Among the dead was Reginald Adams, an Afro-American from Dallas who had been studying at Loyola University in New Orleans, initially with the aim of becoming a Jesuit priest. At the Up Stairs lounge he had met the still young Ricky Soleto, who did drag acts, and was trying out some feminine personae. They became a couple, one of the few inter-racial gay couples in New Orleans at that time. The ambition to become a priest was being abandoned.

It was Reginald who suggested that Ricky become Regina, not so much from his name, but because she was his queen, which is what ‘Regina’ means. He started to wear Ricky’s high-school ring, and they shared an apartment in the French Quarter.

Regina and Reginald were both at the Up Stairs social on the fatal night. They realized that they did not have enough money for a dinner arrangement afterwards, and, having finished her drink, it was Regina who went home to get some, and also a borrowed hat to be returned.
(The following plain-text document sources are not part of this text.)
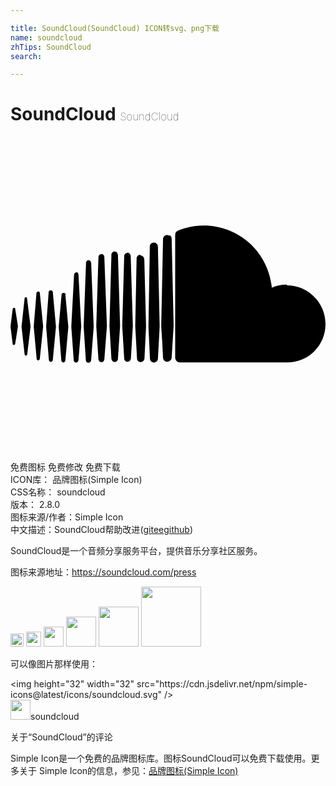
 ```yaml
---

title: SoundCloud(SoundCloud) ICON转svg、png下载
name: soundcloud
zhTips: SoundCloud
search: 

---
```


# SoundCloud  <small style="font-size: 60%;font-weight: 100">SoundCloud</small>

<div id="svg" class="svg-wrap">
<svg role="img" viewBox="0 0 24 24" xmlns="http://www.w3.org/2000/svg"><title>SoundCloud icon</title><path d="M1.175 12.225c-.051 0-.094.046-.101.1l-.233 2.154.233 2.105c.007.058.05.098.101.098.05 0 .09-.04.099-.098l.255-2.105-.27-2.154c0-.057-.045-.1-.09-.1m-.899.828c-.06 0-.091.037-.104.094L0 14.479l.165 1.308c0 .055.045.094.09.094s.089-.045.104-.104l.21-1.319-.21-1.334c0-.061-.044-.09-.09-.09m1.83-1.229c-.061 0-.12.045-.12.104l-.21 2.563.225 2.458c0 .06.045.12.119.12.061 0 .105-.061.121-.12l.254-2.474-.254-2.548c-.016-.06-.061-.12-.121-.12m.945-.089c-.075 0-.135.06-.15.135l-.193 2.64.21 2.544c.016.077.075.138.149.138.075 0 .135-.061.15-.15l.24-2.532-.24-2.623c0-.075-.06-.135-.135-.135l-.031-.017zm1.155.36c-.005-.09-.075-.149-.159-.149-.09 0-.158.06-.164.149l-.217 2.43.2 2.563c0 .09.075.157.159.157.074 0 .148-.068.148-.158l.227-2.563-.227-2.444.033.015zm.809-1.709c-.101 0-.18.09-.18.181l-.21 3.957.187 2.563c0 .09.08.164.18.164.094 0 .174-.09.18-.18l.209-2.563-.209-3.972c-.008-.104-.088-.18-.18-.18m.959-.914c-.105 0-.195.09-.203.194l-.18 4.872.165 2.548c0 .12.09.209.195.209.104 0 .194-.089.21-.209l.193-2.548-.192-4.856c-.016-.12-.105-.21-.21-.21m.989-.449c-.121 0-.211.089-.225.209l-.165 5.275.165 2.52c.014.119.104.225.225.225.119 0 .225-.105.225-.225l.195-2.52-.196-5.275c0-.12-.105-.225-.225-.225m1.245.045c0-.135-.105-.24-.24-.24-.119 0-.24.105-.24.24l-.149 5.441.149 2.503c.016.135.121.24.256.24s.24-.105.24-.24l.164-2.503-.164-5.456-.016.015zm.749-.134c-.135 0-.255.119-.255.254l-.15 5.322.15 2.473c0 .15.12.255.255.255s.255-.12.255-.27l.15-2.474-.165-5.307c0-.148-.12-.27-.271-.27m1.005.166c-.164 0-.284.135-.284.285l-.103 5.143.135 2.474c0 .149.119.277.284.277.149 0 .271-.12.284-.285l.121-2.443-.135-5.112c-.012-.164-.135-.285-.285-.285m1.184-.945c-.045-.029-.105-.044-.165-.044s-.119.015-.165.044c-.09.054-.149.15-.149.255v.061l-.104 6.048.115 2.449v.008c.008.06.03.135.074.18.058.061.142.104.234.104.08 0 .158-.044.209-.09.058-.06.091-.135.091-.225l.015-.24.117-2.203-.135-6.086c0-.104-.061-.193-.135-.239l-.002-.022zm1.006-.547c-.045-.045-.09-.061-.15-.061-.074 0-.149.016-.209.061-.075.061-.119.15-.119.24v.029l-.137 6.609.076 1.215.061 1.185c0 .164.148.314.328.314.181 0 .33-.15.33-.329l.15-2.414-.15-6.637c0-.12-.074-.221-.165-.277m8.934 3.777c-.405 0-.795.086-1.139.232-.24-2.654-2.46-4.736-5.188-4.736-.659 0-1.305.135-1.889.359-.225.09-.27.18-.285.359v9.368c.016.18.15.33.33.345h8.185C22.681 17.218 24 15.914 24 14.28s-1.319-2.952-2.938-2.952"/></svg>
</div>
<detail full-name='soundcloud'></detail>

<div class="detail-page">
<p>
<span><span class="badge-success badge">免费图标</span> <span class="badge-success badge">免费修改</span>  <span class="badge-success badge">免费下载</span> </span>
<br/>
<span>
ICON库：
<span class="badge-secondary badge">品牌图标(Simple Icon)</span> 
</span>
<br/>
<span>
CSS名称：
<span class="badge-secondary badge">soundcloud</span> 
</span>

<br/>
<span>
版本：
<span class="badge-secondary badge">2.8.0</span> 
</span>
<br/>
<span>图标来源/作者：<span class="badge-light badge">Simple Icon</span></span> 
<br/>
<span class="zh-detail">中文描述：<span class="badge-primary badge">SoundCloud</span><span class="help-link"><span>帮助改进</span>(<a href="https://gitee.com/liuwave/icon-helper/edit/master/json/brands/soundcloud.json" target="_blank" rel="noopener noreferrer">gitee</a><a href="https://github.com/liuwave/icon-helper/edit/master/json/brands/soundcloud.json" target="_blank" rel="noopener noreferrer">github</a></span>)</span><br/>
</p>
</div><div class="description description alert alert-light"><p>SoundCloud是一个音频分享服务平台，提供音乐分享社区服务。</p><p>图标来源地址：<a href="https://soundcloud.com/press" target="_blank" rel="noopener noreferrer">https://soundcloud.com/press</a></p></div>
<div class="alert alert-dark">
<img height="21" width="21" src="https://cdn.jsdelivr.net/npm/simple-icons@latest/icons/soundcloud.svg" />
<img height="24" width="24" src="https://cdn.jsdelivr.net/npm/simple-icons@latest/icons/soundcloud.svg" />
<img height="32" width="32" src="https://cdn.jsdelivr.net/npm/simple-icons@latest/icons/soundcloud.svg" />
<img height="48" width="48" src="https://cdn.jsdelivr.net/npm/simple-icons@latest/icons/soundcloud.svg" />
<img height="64" width="64" src="https://cdn.jsdelivr.net/npm/simple-icons@latest/icons/soundcloud.svg" />
<img height="96" width="96" src="https://cdn.jsdelivr.net/npm/simple-icons@latest/icons/soundcloud.svg" />

</div>
<div>
  <p>可以像图片那样使用：    
  </p>
  <div class="alert alert-primary" style="font-size: 14px">
    &lt;img height="32" width="32" src="https://cdn.jsdelivr.net/npm/simple-icons@latest/icons/soundcloud.svg" /&gt;
    <copy-btn content='<img height="32" width="32" src="https://cdn.jsdelivr.net/npm/simple-icons@latest/icons/soundcloud.svg" />'></copy-btn>
  </div>
  <div class="alert alert-secondary">
    <img height="32" width="32" src="https://cdn.jsdelivr.net/npm/simple-icons@latest/icons/soundcloud.svg" />soundcloud
    <copy-btn content="soundcloud" btn-title="复制图标名称"></copy-btn>
  </div>
</div>

<Vssue title="关于“SoundCloud”的评论" >关于“SoundCloud”的评论</Vssue>


<div><p>Simple Icon是一个免费的品牌图标库。图标SoundCloud可以免费下载使用。更多关于  Simple Icon的信息，参见：<a target="_blank" href="https://iconhelper.cn/brands.html">品牌图标(Simple Icon)</a>
</p></div>
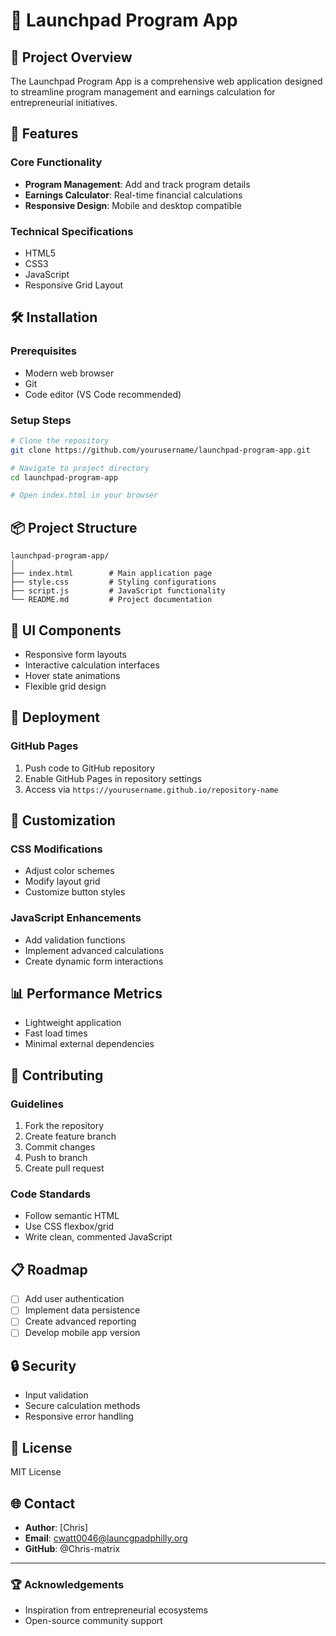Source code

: # 🚀 Launchpad Program App

## 📝 Project Overview

The Launchpad Program App is a comprehensive web application designed to streamline program management and earnings calculation for entrepreneurial initiatives.

## 🌟 Features

### Core Functionality
- **Program Management**: Add and track program details
- **Earnings Calculator**: Real-time financial calculations
- **Responsive Design**: Mobile and desktop compatible

### Technical Specifications
- HTML5
- CSS3 
- JavaScript
- Responsive Grid Layout

## 🛠 Installation

### Prerequisites
- Modern web browser
- Git
- Code editor (VS Code recommended)

### Setup Steps
```bash
# Clone the repository
git clone https://github.com/yourusername/launchpad-program-app.git

# Navigate to project directory
cd launchpad-program-app

# Open index.html in your browser
```

## 📦 Project Structure
```
launchpad-program-app/
│
├── index.html        # Main application page
├── style.css         # Styling configurations
├── script.js         # JavaScript functionality
└── README.md         # Project documentation
```

## 🎨 UI Components
- Responsive form layouts
- Interactive calculation interfaces
- Hover state animations
- Flexible grid design

## 🚀 Deployment

### GitHub Pages
1. Push code to GitHub repository
2. Enable GitHub Pages in repository settings
3. Access via `https://yourusername.github.io/repository-name`

## 🔧 Customization

### CSS Modifications
- Adjust color schemes
- Modify layout grid
- Customize button styles

### JavaScript Enhancements
- Add validation functions
- Implement advanced calculations
- Create dynamic form interactions

## 📊 Performance Metrics
- Lightweight application
- Fast load times
- Minimal external dependencies

## 🤝 Contributing

### Guidelines
1. Fork the repository
2. Create feature branch
3. Commit changes
4. Push to branch
5. Create pull request

### Code Standards
- Follow semantic HTML
- Use CSS flexbox/grid
- Write clean, commented JavaScript

## 📋 Roadmap
- [ ] Add user authentication
- [ ] Implement data persistence
- [ ] Create advanced reporting
- [ ] Develop mobile app version

## 🔒 Security
- Input validation
- Secure calculation methods
- Responsive error handling

## 📜 License
MIT License

## 🌐 Contact
- **Author**: [Chris]
- **Email**: cwatt0046@launcgpadphilly.org
- **GitHub**: @Chris-matrix

---

### 🏆 Acknowledgements
- Inspiration from entrepreneurial ecosystems
- Open-source community support
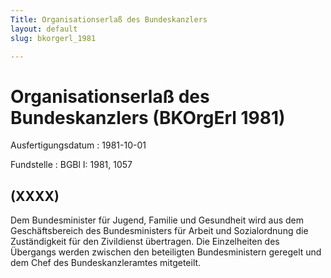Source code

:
 ```yaml
---
Title: Organisationserlaß des Bundeskanzlers
layout: default
slug: bkorgerl_1981

---
```


# Organisationserlaß des Bundeskanzlers (BKOrgErl 1981)

Ausfertigungsdatum
:   1981-10-01

Fundstelle
:   BGBl I: 1981, 1057



## (XXXX)

Dem Bundesminister für Jugend, Familie und Gesundheit wird aus dem
Geschäftsbereich des Bundesministers für Arbeit und Sozialordnung die
Zuständigkeit für den Zivildienst übertragen. Die Einzelheiten des
Übergangs werden zwischen den beteiligten Bundesministern geregelt und
dem Chef des Bundeskanzleramtes mitgeteilt.

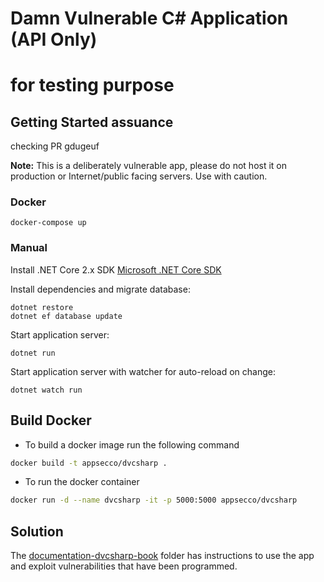 # Damn Vulnerable C# Application (API Only)
# for testing purpose
## Getting Started assuance

checking PR
gdugeuf

**Note:** This is a deliberately vulnerable app, please do not host it on production or Internet/public facing servers. Use with caution.

### Docker

```
docker-compose up
```

### Manual

Install .NET Core 2.x SDK
[Microsoft .NET Core SDK](https://www.microsoft.com/net/download/macos)

Install dependencies and migrate database:

```
dotnet restore
dotnet ef database update
```

Start application server:

```
dotnet run
```

Start application server with watcher for auto-reload on change:

```
dotnet watch run
```

## Build Docker

* To build a docker image run the following command

```bash
docker build -t appsecco/dvcsharp .
```

* To run the docker container

```bash
docker run -d --name dvcsharp -it -p 5000:5000 appsecco/dvcsharp
```

## Solution

The [documentation-dvcsharp-book](./documentation-dvcsharp-book) folder has instructions to use the app and exploit vulnerabilities that have been programmed.
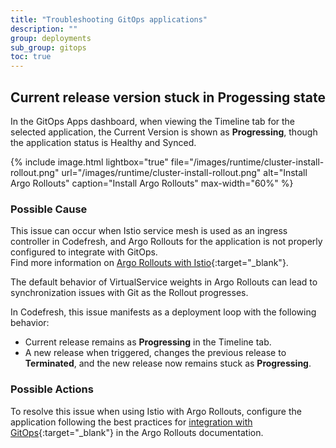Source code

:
 ```yaml
---
title: "Troubleshooting GitOps applications"
description: ""
group: deployments
sub_group: gitops
toc: true
---
```




## Current release version stuck in Progessing state
In the GitOps Apps dashboard, when viewing the Timeline tab for the selected application, the Current Version is shown as **Progressing**, though the application status is Healthy and Synced.

{% include 
	image.html 
	lightbox="true" 
	file="/images/runtime/cluster-install-rollout.png" 
	url="/images/runtime/cluster-install-rollout.png" 
	alt="Install Argo Rollouts" 
	caption="Install Argo Rollouts"
  max-width="60%" 
%}

### Possible Cause
This issue can occur when Istio service mesh is used as an ingress controller in Codefresh, and Argo Rollouts for the application is not properly configured to integrate with GitOps.  
Find more information on [Argo Rollouts with Istio](https://argoproj.github.io/argo-rollouts/features/traffic-management/istio/#istio){:target="\_blank"}.

The default behavior of VirtualService weights in Argo Rollouts can lead to synchronization issues with Git as the Rollout progresses.

In Codefresh, this issue manifests as a deployment loop with the following behavior:
* Current release remains as **Progressing** in the Timeline tab.
* A new release when triggered, changes the previous release to **Terminated**, and the new release now remains stuck as **Progressing**.


### Possible Actions

To resolve this issue when using Istio with Argo Rollouts, configure the application following the best practices for [integration with GitOps](https://argoproj.github.io/argo-rollouts/features/traffic-management/istio/#integrating-with-gitops){:target="\_blank"} in the Argo Rollouts documentation.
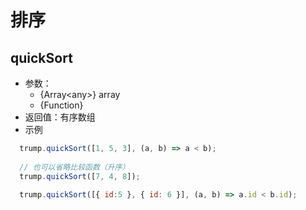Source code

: # 排序

## quickSort
* 参数：
    * {Array\<any>} array
    * {Function}
* 返回值：有序数组
* 示例
```javascript
  trump.quickSort([1, 5, 3], (a, b) => a < b);
  
  // 也可以省略比较函数（升序）
  trump.quickSort([7, 4, 8]);

  trump.quickSort([{ id:5 }, { id: 6 }], (a, b) => a.id < b.id);
```
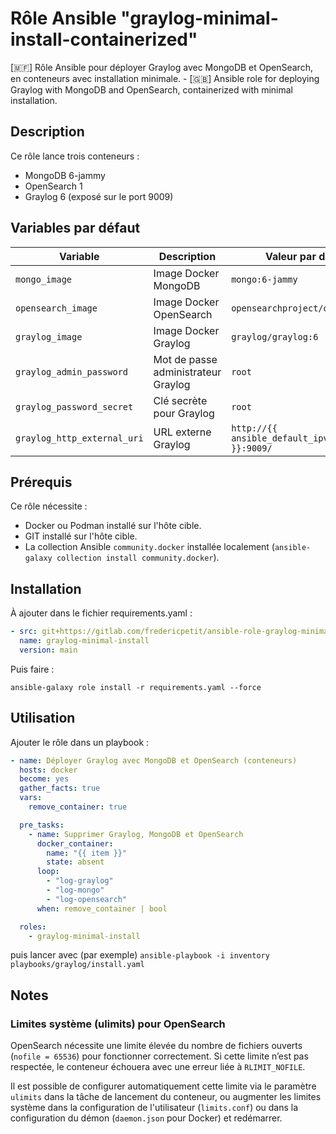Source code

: # Rôle Ansible "graylog-minimal-install-containerized"

[🇲🇫] Rôle Ansible pour déployer Graylog avec MongoDB et OpenSearch, en conteneurs avec installation minimale. - [🇬🇧] Ansible role for deploying Graylog with MongoDB and OpenSearch, containerized with minimal installation.

## Description

Ce rôle lance trois conteneurs :
- MongoDB 6-jammy
- OpenSearch 1
- Graylog 6 (exposé sur le port 9009)

## Variables par défaut

| Variable                    | Description                         | Valeur par défaut                                 |
|-----------------------------|-------------------------------------|---------------------------------------------------|
| `mongo_image`               | Image Docker MongoDB                | `mongo:6-jammy`                                   |
| `opensearch_image`          | Image Docker OpenSearch             | `opensearchproject/opensearch:1`                  |
| `graylog_image`             | Image Docker Graylog                | `graylog/graylog:6`                               |
| `graylog_admin_password`    | Mot de passe administrateur Graylog | `root`                                            |
| `graylog_password_secret`   | Clé secrète pour Graylog            | `root`                                            |
| `graylog_http_external_uri` | URL externe Graylog                 | `http://{{ ansible_default_ipv4.address }}:9009/` |

## Prérequis

Ce rôle nécessite :
- Docker ou Podman installé sur l'hôte cible.
- GIT installé sur l'hôte cible.
- La collection Ansible `community.docker` installée localement (`ansible-galaxy collection install community.docker`).

## Installation

À ajouter dans le fichier requirements.yaml :

```yaml
- src: git+https://gitlab.com/fredericpetit/ansible-role-graylog-minimal-install-containerized.git
  name: graylog-minimal-install
  version: main
```

Puis faire :

`ansible-galaxy role install -r requirements.yaml --force`

## Utilisation

Ajouter le rôle dans un playbook :

```yaml
- name: Déployer Graylog avec MongoDB et OpenSearch (conteneurs)
  hosts: docker
  become: yes
  gather_facts: true
  vars:
    remove_container: true

  pre_tasks:
    - name: Supprimer Graylog, MongoDB et OpenSearch
      docker_container:
        name: "{{ item }}"
        state: absent
      loop:
        - "log-graylog"
        - "log-mongo"
        - "log-opensearch"
      when: remove_container | bool

  roles:
    - graylog-minimal-install
```

puis lancer avec (par exemple) `ansible-playbook -i inventory playbooks/graylog/install.yaml`

## Notes

### Limites système (ulimits) pour OpenSearch

OpenSearch nécessite une limite élevée du nombre de fichiers ouverts (`nofile = 65536`) pour fonctionner correctement. Si cette limite n’est pas respectée, le conteneur échouera avec une erreur liée à `RLIMIT_NOFILE`.

Il est possible de configurer automatiquement cette limite via le paramètre `ulimits` dans la tâche de lancement du conteneur, ou augmenter les limites système dans la configuration de l'utilisateur (`limits.conf`) ou dans la configuration du démon (`daemon.json` pour Docker) et redémarrer.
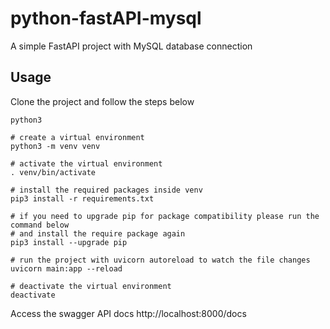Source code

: # python-fastAPI-mysql

A simple FastAPI project with MySQL database connection

## Usage

Clone the project and follow the steps below
```
python3

# create a virtual environment
python3 -m venv venv

# activate the virtual environment
. venv/bin/activate

# install the required packages inside venv
pip3 install -r requirements.txt

# if you need to upgrade pip for package compatibility please run the command below
# and install the require package again
pip3 install --upgrade pip

# run the project with uvicorn autoreload to watch the file changes
uvicorn main:app --reload

# deactivate the virtual environment
deactivate
```
Access the swagger API docs
http://localhost:8000/docs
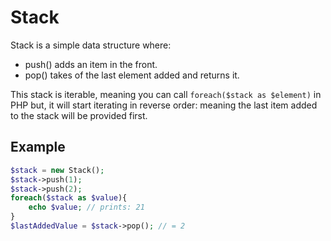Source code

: # Stack

Stack is a simple data structure where:

* push() adds an item in the front.
* pop() takes of the last element added and returns it.

This stack is iterable, meaning you can call `foreach($stack as $element)` in PHP but, it will start iterating in reverse order:
meaning the last item added to the stack will be provided first.

## Example

```php
$stack = new Stack();
$stack->push(1);
$stack->push(2);
foreach($stack as $value){
    echo $value; // prints: 21
}
$lastAddedValue = $stack->pop(); // = 2
```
As she returned she saw the flames and fire engines were arriving. She could not find Reginald, and searched at Charity Hospital, where the victims were taken, but without success.

She was in shock. She continued to lay out Reginald’s clothes each day, even after her mother moved in to take care of her. Reginald was one of the last to be identified, being burnt beyond recognition. He was finally identified by dental records and by the high-school ring on his finger.

After her recovery, Regina became well known performer in New Orleans, first as a drag performer, and then as a woman. In 1980 Regina legally changed her name to Regina Adams, honoring the man who should have been her husband.

Because of Hurricane Katrina, there was no Southern Decadence in 2005. Therefore joint Grand Marshalls Lisa Beaumann and Regina Adams reigned in both 2005 and 2006.
  • Johnny Townsend. Let the Faggots Burn: The Upstairs Lounge Fire. BookLocker, 2011: 302-4.
  • Clayton Delery-Edwards. The Up Stairs Lounge Arson: Thirty-Two Deaths in a New Orleans Gay Bar, June 24, 1973. McFarland & Company, 2014: 29, 36, 38, 45, 49-50, 52, 73, 88, 108, 121.
  • Diana Anderson-Minshall. “Book of the year: Biography Documenting Worst Mass Killing of Gays in U.S. History”. Advocate, March 03 2015. Online.
  • “Transgender Mormon Survives Mass Murder“. Main Street Plaza, October 6, 2015. Online.
  • Robert L Camina (dir & scr). Upstairs Inferno, with Regina Adams. US 96 mins 2015.
  • Jim Downs. Stand by Me The Forgotten History of Gay Liberation. Basic Books, 2016: 28.
  • “Deadly 1973 hate crime recalled in new documentary”. Washington Blade, February 9, 2017. Online.
  • Robert W. Fieseler. Tinderbox: The Untold Story of the Up Stairs Lounge Fire and the Rise of Gay Liberation. Liveright, 2018: 36 -7, 59-60, 68-9, 87, 123, 150, 225, 235, 267n62.